> [Your task] Write out the records that follow exactly. Do not include pictures.

> [Record set]

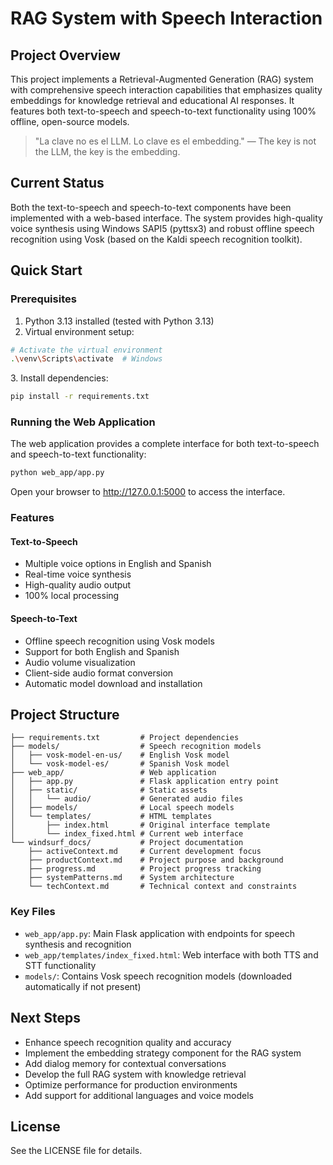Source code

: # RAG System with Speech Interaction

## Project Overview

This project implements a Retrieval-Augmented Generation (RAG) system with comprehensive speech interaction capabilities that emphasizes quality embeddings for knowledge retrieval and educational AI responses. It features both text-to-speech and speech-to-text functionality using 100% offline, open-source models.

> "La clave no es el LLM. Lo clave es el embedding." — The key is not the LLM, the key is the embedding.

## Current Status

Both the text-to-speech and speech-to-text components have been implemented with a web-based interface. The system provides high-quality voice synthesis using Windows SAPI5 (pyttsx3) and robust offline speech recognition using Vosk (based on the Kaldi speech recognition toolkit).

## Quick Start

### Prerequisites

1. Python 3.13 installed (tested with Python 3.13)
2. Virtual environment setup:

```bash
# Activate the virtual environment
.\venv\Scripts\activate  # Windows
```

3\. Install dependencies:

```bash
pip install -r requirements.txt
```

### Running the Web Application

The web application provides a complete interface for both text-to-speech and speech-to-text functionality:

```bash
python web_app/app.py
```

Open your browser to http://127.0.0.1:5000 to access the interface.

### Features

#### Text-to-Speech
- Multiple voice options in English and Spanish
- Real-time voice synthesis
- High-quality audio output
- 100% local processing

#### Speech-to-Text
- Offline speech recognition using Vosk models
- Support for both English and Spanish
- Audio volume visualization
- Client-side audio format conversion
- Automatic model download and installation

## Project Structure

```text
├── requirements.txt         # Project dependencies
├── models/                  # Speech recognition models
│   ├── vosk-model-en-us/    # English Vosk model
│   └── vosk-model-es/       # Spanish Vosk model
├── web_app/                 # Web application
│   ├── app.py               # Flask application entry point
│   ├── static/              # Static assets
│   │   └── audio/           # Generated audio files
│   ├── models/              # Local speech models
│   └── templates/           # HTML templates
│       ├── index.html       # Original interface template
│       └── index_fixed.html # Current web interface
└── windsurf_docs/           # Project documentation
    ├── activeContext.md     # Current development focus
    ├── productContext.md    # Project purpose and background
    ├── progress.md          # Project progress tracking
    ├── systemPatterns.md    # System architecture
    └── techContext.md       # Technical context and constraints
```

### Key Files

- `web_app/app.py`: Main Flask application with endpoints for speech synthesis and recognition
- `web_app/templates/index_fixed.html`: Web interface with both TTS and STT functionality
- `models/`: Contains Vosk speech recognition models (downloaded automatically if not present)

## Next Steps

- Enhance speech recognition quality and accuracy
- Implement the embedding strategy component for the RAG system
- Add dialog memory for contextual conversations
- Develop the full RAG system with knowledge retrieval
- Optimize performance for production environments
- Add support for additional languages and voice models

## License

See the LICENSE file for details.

> [Written response]
Source code

: # RAG System with Speech Interaction

## Project Overview

This project implements a Retrieval-Augmented Generation (RAG) system with comprehensive speech interaction capabilities that emphasizes quality embeddings for knowledge retrieval and educational AI responses. It features both text-to-speech and speech-to-text functionality using 100% offline, open-source models.

> "La clave no es el LLM. Lo clave es el embedding." — The key is not the LLM, the key is the embedding.

## Current Status

Both the text-to-speech and speech-to-text components have been implemented with a web-based interface. The system provides high-quality voice synthesis using Windows SAPI5 (pyttsx3) and robust offline speech recognition using Vosk (based on the Kaldi speech recognition toolkit).

## Quick Start

### Prerequisites

1. Python 3.13 installed (tested with Python 3.13)
2. Virtual environment setup:

```bash
# Activate the virtual environment
.\venv\Scripts\activate  # Windows
```

3\. Install dependencies:

```bash
pip install -r requirements.txt
```

### Running the Web Application

The web application provides a complete interface for both text-to-speech and speech-to-text functionality:

```bash
python web_app/app.py
```

Open your browser to http://127.0.0.1:5000 to access the interface.

### Features

#### Text-to-Speech
- Multiple voice options in English and Spanish
- Real-time voice synthesis
- High-quality audio output
- 100% local processing

#### Speech-to-Text
- Offline speech recognition using Vosk models
- Support for both English and Spanish
- Audio volume visualization
- Client-side audio format conversion
- Automatic model download and installation

## Project Structure

```text
├── requirements.txt         # Project dependencies
├── models/                  # Speech recognition models
│   ├── vosk-model-en-us/    # English Vosk model
│   └── vosk-model-es/       # Spanish Vosk model
├── web_app/                 # Web application
│   ├── app.py               # Flask application entry point
│   ├── static/              # Static assets
│   │   └── audio/           # Generated audio files
│   ├── models/              # Local speech models
│   └── templates/           # HTML templates
│       ├── index.html       # Original interface template
│       └── index_fixed.html # Current web interface
└── windsurf_docs/           # Project documentation
    ├── activeContext.md     # Current development focus
    ├── productContext.md    # Project purpose and background
    ├── progress.md          # Project progress tracking
    ├── systemPatterns.md    # System architecture
    └── techContext.md       # Technical context and constraints
```

### Key Files

- `web_app/app.py`: Main Flask application with endpoints for speech synthesis and recognition
- `web_app/templates/index_fixed.html`: Web interface with both TTS and STT functionality
- `models/`: Contains Vosk speech recognition models (downloaded automatically if not present)

## Next Steps

- Enhance speech recognition quality and accuracy
- Implement the embedding strategy component for the RAG system
- Add dialog memory for contextual conversations
- Develop the full RAG system with knowledge retrieval
- Optimize performance for production environments
- Add support for additional languages and voice models

## License

See the LICENSE file for details.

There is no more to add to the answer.